TASK STATEMENT:
Where does the string "livestore" appear in the material? Copy each line that holds it.

DATA:

□ □ □ □ □

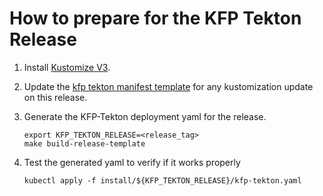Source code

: # How to prepare for the KFP Tekton Release

1. Install [Kustomize V3](https://kubernetes-sigs.github.io/kustomize/installation/).

2. Update the [kfp tekton manifest template](/manifests/kustomize/env/kfp-template) for any kustomization update on this release.

3. Generate the KFP-Tekton deployment yaml for the release.
    ```shell
    export KFP_TEKTON_RELEASE=<release_tag>
    make build-release-template
    ```

4. Test the generated yaml to verify if it works properly
    ```shell
    kubectl apply -f install/${KFP_TEKTON_RELEASE}/kfp-tekton.yaml
    ```
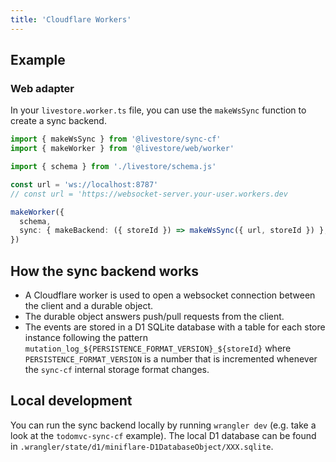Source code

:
 ```yaml
---
title: 'Cloudflare Workers'
---
```


## Example

### Web adapter

In your `livestore.worker.ts` file, you can use the `makeWsSync` function to create a sync backend.

```ts
import { makeWsSync } from '@livestore/sync-cf'
import { makeWorker } from '@livestore/web/worker'

import { schema } from './livestore/schema.js'

const url = 'ws://localhost:8787'
// const url = 'https://websocket-server.your-user.workers.dev

makeWorker({
  schema,
  sync: { makeBackend: ({ storeId }) => makeWsSync({ url, storeId }) },
})

```

## How the sync backend works

- A Cloudflare worker is used to open a websocket connection between the client and a durable object.
- The durable object answers push/pull requests from the client.
- The events are stored in a D1 SQLite database with a table for each store instance following the pattern `mutation_log_${PERSISTENCE_FORMAT_VERSION}_${storeId}` where `PERSISTENCE_FORMAT_VERSION` is a number that is incremented whenever the `sync-cf` internal storage format changes.

## Local development

You can run the sync backend locally by running `wrangler dev` (e.g. take a look at the `todomvc-sync-cf` example). The local D1 database can be found in `.wrangler/state/d1/miniflare-D1DatabaseObject/XXX.sqlite`.
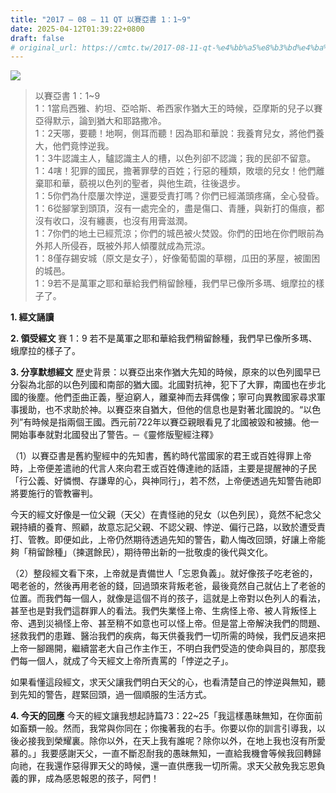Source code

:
 ```yaml
---
title: "2017 – 08 – 11 QT 以賽亞書 1：1~9"
date: 2025-04-12T01:39:22+0800
draft: false
# original_url: https://cmtc.tw/2017-08-11-qt-%e4%bb%a5%e8%b3%bd%e4%ba%9e%e6%9b%b8-1%ef%bc%9a19
---
```


![](/images/qt.jpg)
> 以賽亞書 1：1\~9  
> 1：1當烏西雅、約坦、亞哈斯、希西家作猶大王的時候，亞摩斯的兒子以賽亞得默示，論到猶大和耶路撒冷。  
> 1：2天哪，要聽！地啊，側耳而聽！因為耶和華說：我養育兒女，將他們養大，他們竟悖逆我。  
> 1：3牛認識主人，驢認識主人的槽，以色列卻不認識；我的民卻不留意。  
> 1：4嗐！犯罪的國民，擔著罪孽的百姓；行惡的種類，敗壞的兒女！他們離棄耶和華，藐視以色列的聖者，與他生疏，往後退步。  
> 1：5你們為什麼屢次悖逆，還要受責打嗎？你們已經滿頭疼痛，全心發昏。  
> 1：6從腳掌到頭頂，沒有一處完全的，盡是傷口、青腫，與新打的傷痕，都沒有收口，沒有纏裹，也沒有用膏滋潤。  
> 1：7你們的地土已經荒涼；你們的城邑被火焚毀。你們的田地在你們眼前為外邦人所侵吞，既被外邦人傾覆就成為荒涼。  
> 1：8僅存錫安城（原文是女子），好像葡萄園的草棚，瓜田的茅屋，被圍困的城邑。  
> 1：9若不是萬軍之耶和華給我們稍留餘種，我們早已像所多瑪、蛾摩拉的樣子了。

**1. 經文誦讀**

**2. 領受經文**
賽 1：9 若不是萬軍之耶和華給我們稍留餘種，我們早已像所多瑪、蛾摩拉的樣子了。

**3. 分享默想經文**
歷史背景：以賽亞出來作猶大先知的時候，原來的以色列國早已分裂為北部的以色列國和南部的猶大國。北國對抗神，犯下了大罪，南國也在步北國的後塵。他們歪曲正義，壓迫窮人，離棄神而去拜偶像；寧可向異教國家尋求軍事援助，也不求助於神。以賽亞來自猶大，但他的信息也是對著北國說的。“以色列”有時候是指兩個王國。西元前722年以賽亞親眼看見了北國被毀和被擄。他一開始事奉就對北國發出了警告。─《靈修版聖經注釋》

（1）以賽亞書是舊約聖經中的先知書，舊約時代當國家的君王或百姓得罪上帝時，上帝便差遣祂的代言人來向君王或百姓傳達祂的話語，主要是提醒神的子民「行公義、好憐憫、存謙卑的心，與神同行」，若不然，上帝便透過先知警告祂即將要施行的管教審判。

今天的經文好像是一位父親（天父）在責怪祂的兒女（以色列民），竟然不紀念父親持續的養育、照顧，故意忘記父親、不認父親、悖逆、偏行己路，以致於遭受責打、管教。即便如此，上帝仍然期待透過先知的警告，勸人悔改回頭，好讓上帝能夠「稍留餘種」（揀選餘民），期待帶出新的一批敬虔的後代與文化。

（2）整段經文看下來，上帝就是責備世人「忘恩負義」。就好像孩子吃老爸的，喝老爸的，然後再用老爸的錢，回過頭來背叛老爸，最後竟然自己就佔上了老爸的位置。而我們每一個人，就像是這個不肖的孩子，這就是上帝對以色列人的看法，甚至也是對我們這群罪人的看法。我們失業怪上帝、生病怪上帝、被人背叛怪上帝、遇到災禍怪上帝、甚至稍不如意也可以怪上帝。但是當上帝解決我們的問題、拯救我們的患難、醫治我們的疾病，每天供養我們一切所需的時候，我們反過來把上帝一腳踢開，繼續當老大自己作主作王，不明白我們受造的使命與目的，那麼我們每一個人，就成了今天經文上帝所責罵的「悖逆之子」。

如果看懂這段經文，求天父讓我們明白天父的心，也看清楚自己的悖逆與無知，聽到先知的警告，趕緊回頭，過一個順服的生活方式。

**4. 今天的回應**
今天的經文讓我想起詩篇73：22\~25「我這樣愚昧無知，在你面前如畜類一般。然而，我常與你同在；你攙著我的右手。你要以你的訓言引導我，以後必接我到榮耀裏。除你以外，在天上我有誰呢？除你以外，在地上我也沒有所愛慕的。」我要感謝天父，一直不斷忍耐我的愚昧無知，一直給我機會等候我回轉歸向祂，在我還作惡得罪天父的時候，還一直供應我一切所需。求天父赦免我忘恩負義的罪，成為感恩報恩的孩子，阿們！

□ □ □ □ □

TASK RESULT:
In your `livestore.worker.ts` file, you can use the `makeWsSync` function to create a sync backend.
import { makeWsSync } from '@livestore/sync-cf'
import { makeWorker } from '@livestore/web/worker'
import { schema } from './livestore/schema.js'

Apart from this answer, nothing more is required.